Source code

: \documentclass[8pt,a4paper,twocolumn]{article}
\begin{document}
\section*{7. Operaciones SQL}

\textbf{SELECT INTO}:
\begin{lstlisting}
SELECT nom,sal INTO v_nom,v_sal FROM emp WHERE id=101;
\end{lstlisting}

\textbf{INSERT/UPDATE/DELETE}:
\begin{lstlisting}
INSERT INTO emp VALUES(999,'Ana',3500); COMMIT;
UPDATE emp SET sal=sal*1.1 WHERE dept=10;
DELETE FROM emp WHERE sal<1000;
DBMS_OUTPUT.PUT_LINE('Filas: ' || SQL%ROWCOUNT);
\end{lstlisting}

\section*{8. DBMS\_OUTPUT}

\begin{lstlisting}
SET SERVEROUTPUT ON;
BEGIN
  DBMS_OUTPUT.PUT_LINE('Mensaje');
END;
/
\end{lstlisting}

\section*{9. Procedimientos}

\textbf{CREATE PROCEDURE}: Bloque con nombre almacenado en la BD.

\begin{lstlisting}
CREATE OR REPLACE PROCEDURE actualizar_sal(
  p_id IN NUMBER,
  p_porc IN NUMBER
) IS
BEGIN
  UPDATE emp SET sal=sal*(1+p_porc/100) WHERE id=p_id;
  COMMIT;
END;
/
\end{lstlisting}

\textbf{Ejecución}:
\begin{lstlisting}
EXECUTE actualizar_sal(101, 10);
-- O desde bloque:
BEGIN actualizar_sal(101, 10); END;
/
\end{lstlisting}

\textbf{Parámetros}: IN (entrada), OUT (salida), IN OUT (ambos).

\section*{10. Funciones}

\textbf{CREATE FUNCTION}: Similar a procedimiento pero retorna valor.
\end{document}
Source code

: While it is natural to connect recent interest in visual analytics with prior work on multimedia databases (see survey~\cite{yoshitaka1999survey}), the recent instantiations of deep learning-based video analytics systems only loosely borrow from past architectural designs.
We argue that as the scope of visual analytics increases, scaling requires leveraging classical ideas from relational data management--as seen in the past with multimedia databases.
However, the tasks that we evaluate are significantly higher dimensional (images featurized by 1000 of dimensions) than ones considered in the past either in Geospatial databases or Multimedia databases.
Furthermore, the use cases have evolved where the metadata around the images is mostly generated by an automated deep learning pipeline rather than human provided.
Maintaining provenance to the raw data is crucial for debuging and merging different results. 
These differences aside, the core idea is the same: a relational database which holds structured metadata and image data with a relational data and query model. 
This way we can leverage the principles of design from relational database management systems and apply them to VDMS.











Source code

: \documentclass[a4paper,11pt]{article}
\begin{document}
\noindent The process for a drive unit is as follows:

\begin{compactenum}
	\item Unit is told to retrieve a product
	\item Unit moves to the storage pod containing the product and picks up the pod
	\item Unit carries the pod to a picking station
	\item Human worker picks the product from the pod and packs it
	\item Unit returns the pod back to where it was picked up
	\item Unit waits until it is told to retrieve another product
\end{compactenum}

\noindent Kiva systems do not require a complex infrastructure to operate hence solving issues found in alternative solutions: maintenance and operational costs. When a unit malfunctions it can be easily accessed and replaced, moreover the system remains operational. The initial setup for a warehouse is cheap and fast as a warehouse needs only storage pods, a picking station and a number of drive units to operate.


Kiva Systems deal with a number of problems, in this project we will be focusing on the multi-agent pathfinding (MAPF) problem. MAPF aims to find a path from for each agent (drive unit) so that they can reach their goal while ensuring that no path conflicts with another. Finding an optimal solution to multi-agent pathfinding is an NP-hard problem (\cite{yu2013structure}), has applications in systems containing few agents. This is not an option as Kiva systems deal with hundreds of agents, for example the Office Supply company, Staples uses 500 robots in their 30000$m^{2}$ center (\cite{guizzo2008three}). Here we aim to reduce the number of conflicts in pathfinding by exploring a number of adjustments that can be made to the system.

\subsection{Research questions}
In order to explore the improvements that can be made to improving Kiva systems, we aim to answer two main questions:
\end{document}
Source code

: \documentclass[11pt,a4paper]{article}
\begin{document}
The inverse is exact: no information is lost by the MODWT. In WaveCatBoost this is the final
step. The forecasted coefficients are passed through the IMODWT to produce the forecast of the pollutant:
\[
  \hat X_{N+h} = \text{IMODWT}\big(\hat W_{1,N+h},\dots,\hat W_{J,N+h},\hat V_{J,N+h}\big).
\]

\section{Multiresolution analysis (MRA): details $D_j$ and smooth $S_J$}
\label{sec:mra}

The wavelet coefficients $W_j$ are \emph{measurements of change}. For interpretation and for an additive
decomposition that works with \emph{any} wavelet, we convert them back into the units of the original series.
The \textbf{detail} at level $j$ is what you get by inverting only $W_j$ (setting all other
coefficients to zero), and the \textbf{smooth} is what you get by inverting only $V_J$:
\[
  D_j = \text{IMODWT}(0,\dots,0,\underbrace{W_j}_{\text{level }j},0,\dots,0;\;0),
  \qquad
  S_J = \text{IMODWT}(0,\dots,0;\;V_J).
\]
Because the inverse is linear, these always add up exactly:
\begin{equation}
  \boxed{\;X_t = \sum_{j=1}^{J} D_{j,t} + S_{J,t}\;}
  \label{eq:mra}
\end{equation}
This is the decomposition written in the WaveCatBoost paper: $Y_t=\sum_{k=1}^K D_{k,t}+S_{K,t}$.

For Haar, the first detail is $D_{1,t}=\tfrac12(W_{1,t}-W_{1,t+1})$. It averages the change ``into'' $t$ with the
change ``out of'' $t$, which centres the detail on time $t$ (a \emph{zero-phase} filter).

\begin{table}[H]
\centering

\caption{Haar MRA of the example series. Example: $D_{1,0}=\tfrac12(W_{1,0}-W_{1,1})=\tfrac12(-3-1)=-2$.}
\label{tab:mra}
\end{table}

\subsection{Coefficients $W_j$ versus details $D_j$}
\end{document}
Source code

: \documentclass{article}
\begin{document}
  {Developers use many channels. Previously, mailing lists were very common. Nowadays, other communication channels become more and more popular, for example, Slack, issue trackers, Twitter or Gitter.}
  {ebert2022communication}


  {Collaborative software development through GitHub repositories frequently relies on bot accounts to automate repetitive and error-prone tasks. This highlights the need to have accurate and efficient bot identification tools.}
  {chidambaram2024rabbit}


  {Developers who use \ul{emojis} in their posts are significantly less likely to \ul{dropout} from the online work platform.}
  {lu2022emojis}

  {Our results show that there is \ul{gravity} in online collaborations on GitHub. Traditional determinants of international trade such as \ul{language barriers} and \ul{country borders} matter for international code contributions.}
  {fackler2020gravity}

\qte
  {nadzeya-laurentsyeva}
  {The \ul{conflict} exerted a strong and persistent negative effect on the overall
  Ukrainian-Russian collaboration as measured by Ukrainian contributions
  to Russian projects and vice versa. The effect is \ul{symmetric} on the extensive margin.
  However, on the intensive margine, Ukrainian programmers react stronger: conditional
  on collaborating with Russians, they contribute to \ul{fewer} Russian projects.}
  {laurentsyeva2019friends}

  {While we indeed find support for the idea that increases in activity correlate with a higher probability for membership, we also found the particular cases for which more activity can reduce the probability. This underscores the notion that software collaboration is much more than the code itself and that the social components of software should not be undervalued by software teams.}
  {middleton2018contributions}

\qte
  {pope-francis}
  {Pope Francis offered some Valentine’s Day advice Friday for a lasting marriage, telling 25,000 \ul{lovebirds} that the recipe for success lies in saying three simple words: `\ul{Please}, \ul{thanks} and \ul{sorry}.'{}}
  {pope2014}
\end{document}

————

EXERCISE
Nothing should appear in the answer except the lines above from the line with "was picked up" through the line with "units to operate.", both included, written out exactly.

OUTPUT FOR THIS TASK
	\item Unit returns the pod back to where it was picked up
	\item Unit waits until it is told to retrieve another product
\end{compactenum}

\noindent Kiva systems do not require a complex infrastructure to operate hence solving issues found in alternative solutions: maintenance and operational costs. When a unit malfunctions it can be easily accessed and replaced, moreover the system remains operational. The initial setup for a warehouse is cheap and fast as a warehouse needs only storage pods, a picking station and a number of drive units to operate.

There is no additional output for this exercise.